There are different “players” in the distracted driving issue.
Each of these players can significantly impact the level of safety that is shared between everyone who is on or near the road. To increase the likelihood of everyone getting to where they need to be safely, consider the role you play.
If you’re driving, keep in mind that your vehicle can quickly become a lethal weapon. Your hands should be on the steering wheel, your eyes should be on the road and traffic conditions around you, and even your ears should be available to hear what’s happening around you (*Did you know that as of 01/01/16 it is against the law to drive or ride a bicycle while wearing both earbuds? You need to leave at least one ear open). If your cell phone is too big of a temptation, turn it off while you’re driving, or put it in the trunk. If you eliminate the ability to reach for your phone while driving, you’ll have no other option than to ignore those incoming calls, texts, snaps, tweets, etc. There are also apps you can download onto your smartphone that will reply to messages for you (Check out AT&T’s “Drive Mode” app!). Another option could be designating a “texter”—someone who can be trusted enough to text for you while you drive. If none of those sound good though, you can always find a safe, legal place to pull over, put your vehicle in park and take care of your digital correspondence.
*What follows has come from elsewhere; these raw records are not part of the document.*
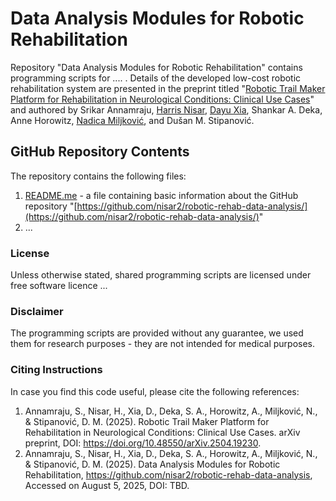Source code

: # Data Analysis Modules for Robotic Rehabilitation
Repository "Data Analysis Modules for Robotic Rehabilitation" contains programming scripts for .... . Details of the developed low-cost robotic rehabilitation system are presented in the preprint titled "[Robotic Trail Maker Platform for Rehabilitation in Neurological Conditions: Clinical Use Cases](https://arxiv.org/pdf/2504.19230)" and authored by Srikar Annamraju, [Harris Nisar](https://github.com/nisar2), [Dayu Xia](https://github.com/dyxia1241), Shankar A. Deka, Anne Horowitz, [Nadica Miljković](https://github.com/NadicaSm/), and Dušan M. Stipanović.

## GitHub Repository Contents
The repository contains the following files:

1) [README.me](https://github.com/nisar2/robotic-rehab-data-analysis/blob/main/README.md) - a file containing basic information about the GitHub repository "[https://github.com/nisar2/robotic-rehab-data-analysis/](https://github.com/nisar2/robotic-rehab-data-analysis/)"
2) ...

### License
Unless otherwise stated, shared programming scripts are licensed under free software licence ...

### Disclaimer
The programming scripts are provided without any guarantee, we used them for research purposes - they are not intended for medical purposes.

### Citing Instructions
In case you find this code useful, please cite the following references:
1) Annamraju, S., Nisar, H., Xia, D., Deka, S. A., Horowitz, A., Miljković, N., & Stipanović, D. M. (2025). Robotic Trail Maker Platform for Rehabilitation in Neurological Conditions: Clinical Use Cases. arXiv preprint, DOI: https://doi.org/10.48550/arXiv.2504.19230.
2) Annamraju, S., Nisar, H., Xia, D., Deka, S. A., Horowitz, A., Miljković, N., & Stipanović, D. M. (2025). Data Analysis Modules for Robotic Rehabilitation, https://github.com/nisar2/robotic-rehab-data-analysis, Accessed on August 5, 2025, DOI: TBD.

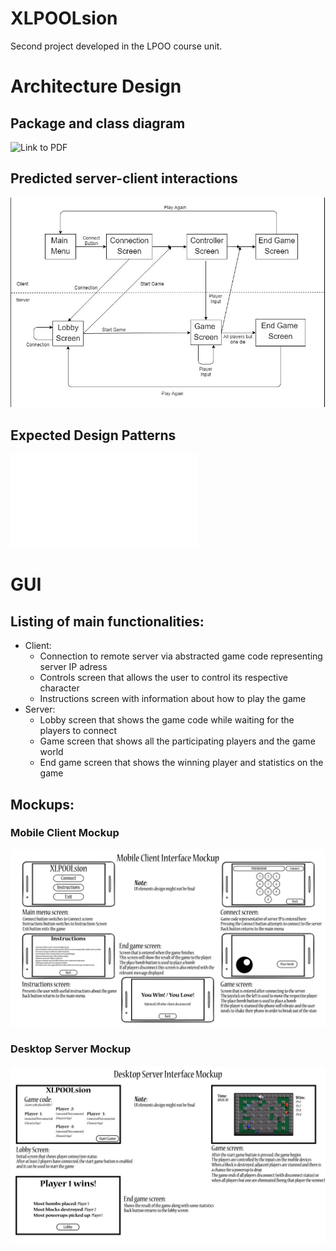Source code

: # XLPOOLsion
Second project developed in the LPOO course unit.

# Architecture Design

## Package and class diagram
![Link to PDF](other/UML/UML_LPOO.jpg "Packages and Class UML")
## Predicted server-client interactions
![Link to PDF](other/UML/DesignUML.jpg "Server-Client interactions UML")

## Expected Design Patterns
![Link to PDF](other/latex-pdfs/design_patterns.pdf "Expected Design Patterns PDF")


# GUI
## Listing of main functionalities:
* Client:
  * Connection to remote server via abstracted game code representing server IP adress
  * Controls screen that allows the user to control its respective character
  * Instructions screen with information about how to play the game
* Server:
  * Lobby screen that shows the game code while waiting for the players to connect
  * Game screen that shows all the participating players and the game world
  * End game screen that shows the winning player and statistics on the game

## Mockups:

### Mobile Client Mockup
![Mobile Client Mockup](other/mockups/client/mobile_client_full_mockup.png?raw=true "Mobile Client Mockup")


### Desktop Server Mockup
![Desktop Server Mockup](other/mockups/server/desktop_server_full_mockup.png?raw=true "Desktop Server Mockup")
If you’re the “other texter,” this means you are the person tempting the driver to pick up their phone while driving. Now obviously we can’t always know when the people we communicate with are driving, but if you are aware that someone is on the road, don’t be the reason they are distracted.
If you’re the passenger in a vehicle being driven by a distracted driver, you have every right to speak up and ask them to put the distraction away. You can offer to take care of their phone while they drive, encourage them to pull over somewhere safe, or, if you’re licensed and insured, you can offer to drive instead. Please do not sit quietly and hope they don’t crash. Speak up! It’s your life too.
When you’re a bystander in a distracted driving situation, you have little to no control over the situation. This is where personal safety strategies come into play. Since you, as a pedestrian, cyclist or other motorist cannot encourage the distracted driver to pay attention to the road, prepare yourself for the worst-case scenario. Pedestrians, please use cross walks and be alert to your surroundings. Cyclists, please wear a properly-fitting helmet, use lights and/or reflectors, and obey traffic laws. If you’re another motorist it can be almost impossible to prepare for someone else’s error, but do your best to be alert and focused. Make sure you’re doing your part to keep our roadways safe.
Distracted driving is against the law and can result in traffic citations, but it’s also incredibly dangerous and can result in loss of life. Obey the laws and stay alive.